Microfluidic platforms for thermal convection-based manipulation and microcasting system

概要

This thesis describes the applications of particle manipulation based on thermal convection in microfluidics and a microfluidic system based on microcasting technology in biological field. Microfluidics refers to the science and methods that control, manipulate, process, and analyze small amounts of fluids. This technique is revolutionizing the traditional methods and equipment with the great advantages of the miniaturization ability, saving time, space, reagent, and cost, together with accelerating reaction rate and enhancing the sensitivity. The main proposal of this thesis is to explore this new manipulation method by thermal convection in microfluidics, develop integrated microfluidic and microcasting systems, and show the new opportunities in the biological field.

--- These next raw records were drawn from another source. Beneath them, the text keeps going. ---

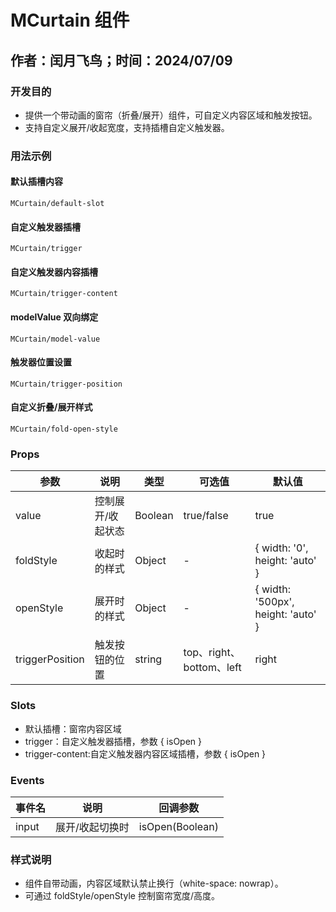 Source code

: # MCurtain 组件

## 作者：闰月飞鸟；时间：2024/07/09

### 开发目的

- 提供一个带动画的窗帘（折叠/展开）组件，可自定义内容区域和触发按钮。
- 支持自定义展开/收起宽度，支持插槽自定义触发器。

### 用法示例

#### 默认插槽内容
```demo
MCurtain/default-slot
```

#### 自定义触发器插槽
```demo
MCurtain/trigger
```

#### 自定义触发器内容插槽
```demo
MCurtain/trigger-content
```

#### modelValue 双向绑定
```demo
MCurtain/model-value
```

#### 触发器位置设置
```demo
MCurtain/trigger-position
```

#### 自定义折叠/展开样式
```demo
MCurtain/fold-open-style
```

### Props

| 参数            | 说明              | 类型    | 可选值                   | 默认值                               |
| --------------- | ----------------- | ------- | ------------------------ | ------------------------------------ |
| value           | 控制展开/收起状态 | Boolean | true/false               | true                                 |
| foldStyle       | 收起时的样式      | Object  | -                        | \{ width: '0', height: 'auto' \}     |
| openStyle       | 展开时的样式      | Object  | -                        | \{ width: '500px', height: 'auto' \} |
| triggerPosition | 触发按钮的位置    | string  | top、right、bottom、left | right                                |

### Slots

- 默认插槽：窗帘内容区域
- trigger：自定义触发器插槽，参数 { isOpen }
- trigger-content:自定义触发器内容区域插槽，参数 { isOpen }

### Events

| 事件名 | 说明            | 回调参数        |
| ------ | --------------- | --------------- |
| input  | 展开/收起切换时 | isOpen(Boolean) |

### 样式说明

- 组件自带动画，内容区域默认禁止换行（white-space: nowrap）。
- 可通过 foldStyle/openStyle 控制窗帘宽度/高度。
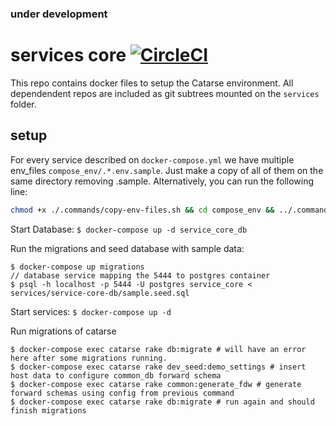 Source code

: ### under development

# services core [![CircleCI](https://circleci.com/gh/common-group/services-core.svg?style=svg)](https://circleci.com/gh/common-group/services-core)

This repo contains docker files to setup the Catarse environment. All dependendent repos are included as git subtrees mounted on the `services` folder.

## setup

For every service described on `docker-compose.yml` we have multiple env_files `compose_env/.*.env.sample`. Just make a copy of all of them on the same directory removing .sample.
Alternatively, you can run the following line:

```bash
chmod +x ./.commands/copy-env-files.sh && cd compose_env && ../.commands/copy-env-files.sh
```

Start Database:
`$ docker-compose up -d service_core_db`

Run the migrations and seed database with sample data:

```
$ docker-compose up migrations
// database service mapping the 5444 to postgres container
$ psql -h localhost -p 5444 -U postgres service_core < services/service-core-db/sample.seed.sql
```

Start services:
`$ docker-compose up -d`

Run migrations of catarse

```
$ docker-compose exec catarse rake db:migrate # will have an error here after some migrations running.
$ docker-compose exec catarse rake dev_seed:demo_settings # insert host data to configure common_db forward schema
$ docker-compose exec catarse rake common:generate_fdw # generate forward schemas using config from previous command
$ docker-compose exec catarse rake db:migrate # run again and should finish migrations
```

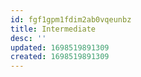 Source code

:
 ```yaml
---
id: fgf1gpm1fdim2ab0vqeunbz
title: Intermediate
desc: ''
updated: 1698519891309
created: 1698519891309
---
```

Therefore, this research is both of an exploratory nature and practical application. In the initial part of this research, I investigate thermal convection in a static fluid and develop a contactless manipulation platform based on thermal convection. The platform combines microheaters and an area cooling system to precisely steer sedimentary particles or cells through thermal convection. Results of a cell viability test confirmed the method's biocompatibility. In the second part, I explore thermal convection in a continuous fluid and present an integrated microfluidic system based on thermal convection to realize 2D/3D manipulation. By increasing the temperature of the microheater, the direction of particle motion changes from the horizontal direction to the vertical direction. Based on the principle, a polydimethylsiloxane (PDMS) microchannel with multi-outlets in different height is developed to demonstrate the application for 2D/3D manipulation. Third, I develop a microcasting system in microfluidics for cell patterning. The microcasting system is based on a degassed PDMS microchannel without any pumps to control the flow. Through experiments and simulations, the pressure change, geometry parameters, and viscosity effect are clarified. Long-time cell patterning is archived by using the cross-linked albumin as the casting material for cell culture. Overall, I develop the microfluidic platform based on thermal convection for particles/cells manipulation and microcasting system for cell culture, which extends the way of manipulation in microfluidics and showcases successful application in biological process.